Material provided section start

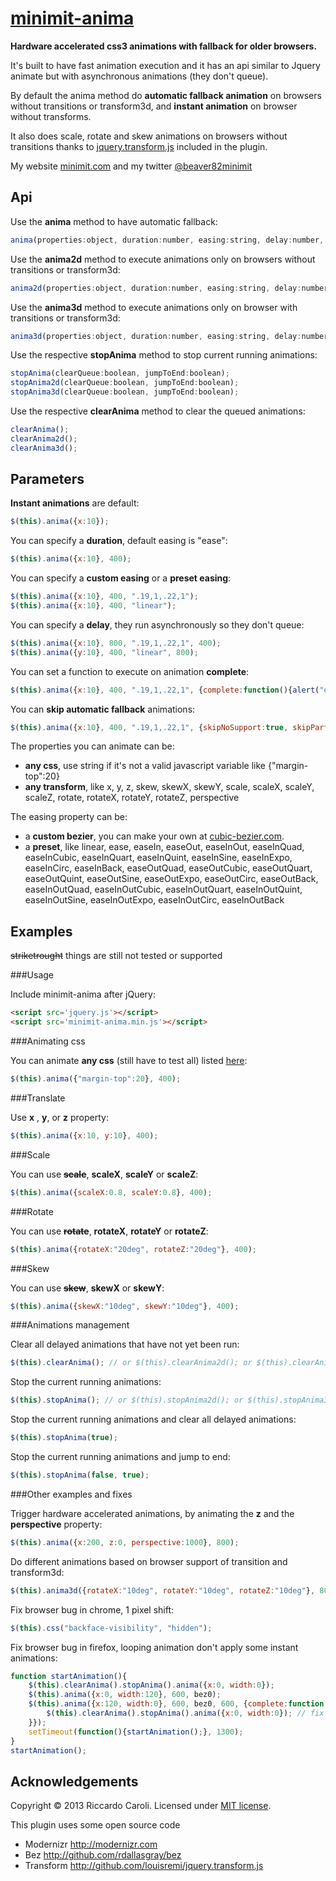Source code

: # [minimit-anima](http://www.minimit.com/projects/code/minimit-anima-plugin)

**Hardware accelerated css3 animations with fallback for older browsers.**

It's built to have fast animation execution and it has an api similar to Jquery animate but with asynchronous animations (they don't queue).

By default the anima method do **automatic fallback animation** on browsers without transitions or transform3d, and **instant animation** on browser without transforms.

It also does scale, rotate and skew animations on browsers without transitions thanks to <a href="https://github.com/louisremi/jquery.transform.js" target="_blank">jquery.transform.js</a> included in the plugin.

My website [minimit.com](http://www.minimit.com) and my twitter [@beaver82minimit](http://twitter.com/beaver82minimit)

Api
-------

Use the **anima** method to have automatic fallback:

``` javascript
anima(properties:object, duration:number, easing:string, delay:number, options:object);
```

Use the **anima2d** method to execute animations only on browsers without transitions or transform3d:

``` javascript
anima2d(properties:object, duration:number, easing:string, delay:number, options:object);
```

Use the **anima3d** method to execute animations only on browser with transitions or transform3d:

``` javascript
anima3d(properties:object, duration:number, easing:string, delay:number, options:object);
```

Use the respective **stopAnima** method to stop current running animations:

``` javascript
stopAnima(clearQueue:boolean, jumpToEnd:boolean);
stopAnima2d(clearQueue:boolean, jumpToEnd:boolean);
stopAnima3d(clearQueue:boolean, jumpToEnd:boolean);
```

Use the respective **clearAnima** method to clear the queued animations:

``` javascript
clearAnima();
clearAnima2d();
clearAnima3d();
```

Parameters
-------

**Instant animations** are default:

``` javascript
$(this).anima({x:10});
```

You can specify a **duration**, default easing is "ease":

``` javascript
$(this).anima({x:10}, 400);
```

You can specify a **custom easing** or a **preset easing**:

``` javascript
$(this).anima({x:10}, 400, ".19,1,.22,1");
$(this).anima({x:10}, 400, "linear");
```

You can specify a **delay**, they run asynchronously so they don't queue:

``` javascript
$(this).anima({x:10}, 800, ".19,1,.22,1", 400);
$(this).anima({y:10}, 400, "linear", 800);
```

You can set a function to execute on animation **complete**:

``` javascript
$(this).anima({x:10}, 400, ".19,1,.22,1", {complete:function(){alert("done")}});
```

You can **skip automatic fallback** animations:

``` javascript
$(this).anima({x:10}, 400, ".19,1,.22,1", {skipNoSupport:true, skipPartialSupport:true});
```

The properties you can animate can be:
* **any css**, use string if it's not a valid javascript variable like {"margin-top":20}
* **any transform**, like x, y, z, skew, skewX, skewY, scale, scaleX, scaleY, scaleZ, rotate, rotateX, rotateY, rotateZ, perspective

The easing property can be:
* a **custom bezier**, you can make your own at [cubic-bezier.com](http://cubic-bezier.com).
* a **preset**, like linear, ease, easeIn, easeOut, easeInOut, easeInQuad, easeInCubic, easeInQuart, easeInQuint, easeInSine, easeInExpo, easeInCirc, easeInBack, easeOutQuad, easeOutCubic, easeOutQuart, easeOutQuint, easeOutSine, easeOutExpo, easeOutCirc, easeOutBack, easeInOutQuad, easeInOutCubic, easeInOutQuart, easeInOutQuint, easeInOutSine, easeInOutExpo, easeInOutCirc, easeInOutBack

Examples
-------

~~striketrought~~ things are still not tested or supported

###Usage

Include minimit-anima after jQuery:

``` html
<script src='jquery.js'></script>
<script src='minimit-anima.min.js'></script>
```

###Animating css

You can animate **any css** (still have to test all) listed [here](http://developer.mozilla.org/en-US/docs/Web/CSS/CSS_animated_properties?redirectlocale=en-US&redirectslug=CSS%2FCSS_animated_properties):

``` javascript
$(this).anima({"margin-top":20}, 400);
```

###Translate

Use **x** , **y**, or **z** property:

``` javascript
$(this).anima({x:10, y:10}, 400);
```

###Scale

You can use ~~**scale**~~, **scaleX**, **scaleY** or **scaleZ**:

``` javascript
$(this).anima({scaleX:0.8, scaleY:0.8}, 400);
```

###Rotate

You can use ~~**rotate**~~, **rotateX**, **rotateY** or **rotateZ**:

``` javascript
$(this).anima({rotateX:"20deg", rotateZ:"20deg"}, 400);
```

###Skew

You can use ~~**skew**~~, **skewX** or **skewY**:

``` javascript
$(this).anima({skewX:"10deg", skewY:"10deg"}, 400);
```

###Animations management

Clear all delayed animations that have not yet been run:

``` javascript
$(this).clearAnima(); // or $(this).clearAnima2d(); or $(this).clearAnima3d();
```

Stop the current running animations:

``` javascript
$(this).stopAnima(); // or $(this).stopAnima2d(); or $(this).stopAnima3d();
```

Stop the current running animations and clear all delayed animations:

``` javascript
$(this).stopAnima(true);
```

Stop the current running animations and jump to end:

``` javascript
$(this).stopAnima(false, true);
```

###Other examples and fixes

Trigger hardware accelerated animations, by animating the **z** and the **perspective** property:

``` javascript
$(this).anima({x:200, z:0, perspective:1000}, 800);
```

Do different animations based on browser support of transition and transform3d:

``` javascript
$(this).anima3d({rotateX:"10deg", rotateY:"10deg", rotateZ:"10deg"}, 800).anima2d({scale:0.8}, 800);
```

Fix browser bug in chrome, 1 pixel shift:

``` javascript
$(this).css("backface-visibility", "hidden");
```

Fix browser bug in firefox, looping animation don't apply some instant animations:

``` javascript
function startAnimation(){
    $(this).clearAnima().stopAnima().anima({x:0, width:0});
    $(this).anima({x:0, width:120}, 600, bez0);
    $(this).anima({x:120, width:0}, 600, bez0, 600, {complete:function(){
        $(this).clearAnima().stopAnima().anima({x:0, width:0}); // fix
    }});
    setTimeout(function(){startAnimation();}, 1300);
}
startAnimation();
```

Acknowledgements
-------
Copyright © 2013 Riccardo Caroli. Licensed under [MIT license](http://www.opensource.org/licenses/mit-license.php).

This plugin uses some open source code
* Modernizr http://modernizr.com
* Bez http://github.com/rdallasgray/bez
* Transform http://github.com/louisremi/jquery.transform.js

Material provided section end

• Aim of the task
Count every line in the data that contains the word "plugin", then give that count and nothing else.

• Answer to the exercise
3